**WORK TASK**
State how many lines of the records contain the string "county", and give no other information.

[Items listed in a dataset]
****************************************

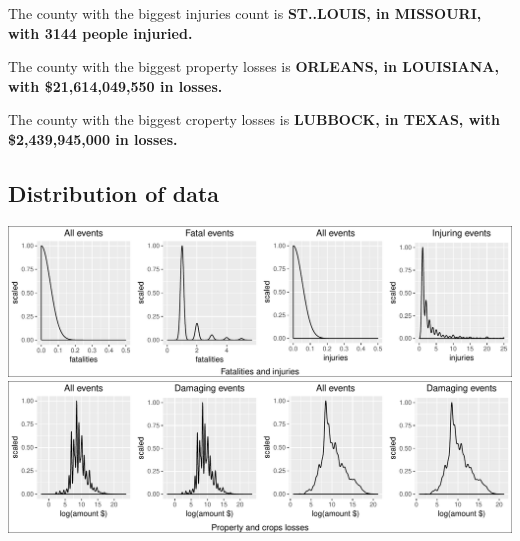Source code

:\documentclass[]{article}
\begin{document}
The county with the biggest injuries count is \textbf{ST..LOUIS, in
MISSOURI, with 3144 people injuried.}

The county with the biggest property losses is \textbf{ORLEANS, in
LOUISIANA, with \$21,614,049,550 in losses.}

The county with the biggest croperty losses is \textbf{LUBBOCK, in
TEXAS, with \$2,439,945,000 in losses.}

\subsection{Distribution of data}\label{distribution-of-data}

\includegraphics{readme_files/figure-latex/distribution-1.pdf}
\includegraphics{readme_files/figure-latex/distribution-2.pdf}
\end{document}
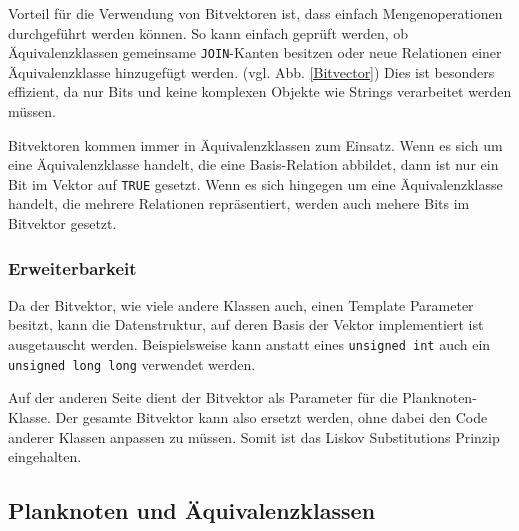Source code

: Vorteil für die Verwendung von Bitvektoren ist, dass einfach Mengenoperationen durchgeführt werden können. So kann einfach geprüft werden, ob Äquivalenzklassen gemeinsame \texttt{JOIN}-Kanten besitzen oder neue Relationen einer Äquivalenzklasse hinzugefügt werden. (vgl. Abb. \ref{Bitvector}) Dies ist besonders effizient, da nur Bits und keine komplexen Objekte wie Strings verarbeitet werden müssen.



Bitvektoren kommen immer in Äquivalenzklassen zum Einsatz. Wenn es sich um eine Äquivalenzklasse handelt, die eine Basis-Relation abbildet, dann ist nur ein Bit im Vektor auf \texttt{TRUE} gesetzt. Wenn es sich hingegen um eine Äquivalenzklasse handelt, die mehrere Relationen repräsentiert, werden auch mehere Bits im Bitvektor gesetzt.



\subsubsection{Erweiterbarkeit}

Da der Bitvektor, wie viele andere Klassen auch, einen Template Parameter besitzt, kann die Datenstruktur, auf deren Basis der Vektor implementiert ist ausgetauscht werden. Beispielsweise kann anstatt eines \texttt{unsigned int} auch ein \texttt{unsigned long long} verwendet werden.

Auf der anderen Seite dient der Bitvektor als Parameter für die Planknoten-Klasse. Der gesamte Bitvektor kann also ersetzt werden, ohne dabei den Code anderer Klassen anpassen zu müssen. Somit ist das Liskov Substitutions Prinzip eingehalten.


\subsection{Planknoten und Äquivalenzklassen}


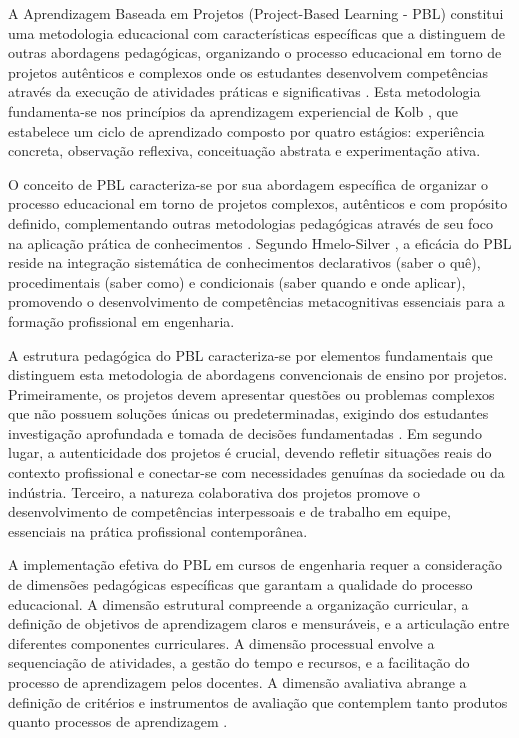 \documentclass[12pt, a4paper, oneside]{abntex2}
\begin{document}
A Aprendizagem Baseada em Projetos (Project-Based Learning - PBL) constitui uma metodologia educacional com características específicas que a distinguem de outras abordagens pedagógicas, organizando o processo educacional em torno de projetos autênticos e complexos onde os estudantes desenvolvem competências através da execução de atividades práticas e significativas \cite{thomas2000, savery2015}. Esta metodologia fundamenta-se nos princípios da aprendizagem experiencial de Kolb \cite{kolb1984}, que estabelece um ciclo de aprendizado composto por quatro estágios: experiência concreta, observação reflexiva, conceituação abstrata e experimentação ativa.

O conceito de PBL caracteriza-se por sua abordagem específica de organizar o processo educacional em torno de projetos complexos, autênticos e com propósito definido, complementando outras metodologias pedagógicas através de seu foco na aplicação prática de conhecimentos \cite{duch2001}. Segundo Hmelo-Silver \cite{hmelo2004}, a eficácia do PBL reside na integração sistemática de conhecimentos declarativos (saber o quê), procedimentais (saber como) e condicionais (saber quando e onde aplicar), promovendo o desenvolvimento de competências metacognitivas essenciais para a formação profissional em engenharia.

A estrutura pedagógica do PBL caracteriza-se por elementos fundamentais que distinguem esta metodologia de abordagens convencionais de ensino por projetos. Primeiramente, os projetos devem apresentar questões ou problemas complexos que não possuem soluções únicas ou predeterminadas, exigindo dos estudantes investigação aprofundada e tomada de decisões fundamentadas \cite{savery2015}. Em segundo lugar, a autenticidade dos projetos é crucial, devendo refletir situações reais do contexto profissional e conectar-se com necessidades genuínas da sociedade ou da indústria. Terceiro, a natureza colaborativa dos projetos promove o desenvolvimento de competências interpessoais e de trabalho em equipe, essenciais na prática profissional contemporânea.

A implementação efetiva do PBL em cursos de engenharia requer a consideração de dimensões pedagógicas específicas que garantam a qualidade do processo educacional. A dimensão estrutural compreende a organização curricular, a definição de objetivos de aprendizagem claros e mensuráveis, e a articulação entre diferentes componentes curriculares. A dimensão processual envolve a sequenciação de atividades, a gestão do tempo e recursos, e a facilitação do processo de aprendizagem pelos docentes. A dimensão avaliativa abrange a definição de critérios e instrumentos de avaliação que contemplem tanto produtos quanto processos de aprendizagem \cite{thomas2000}.
\end{document}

****************************************

**EXERCISE RESPONSE**
3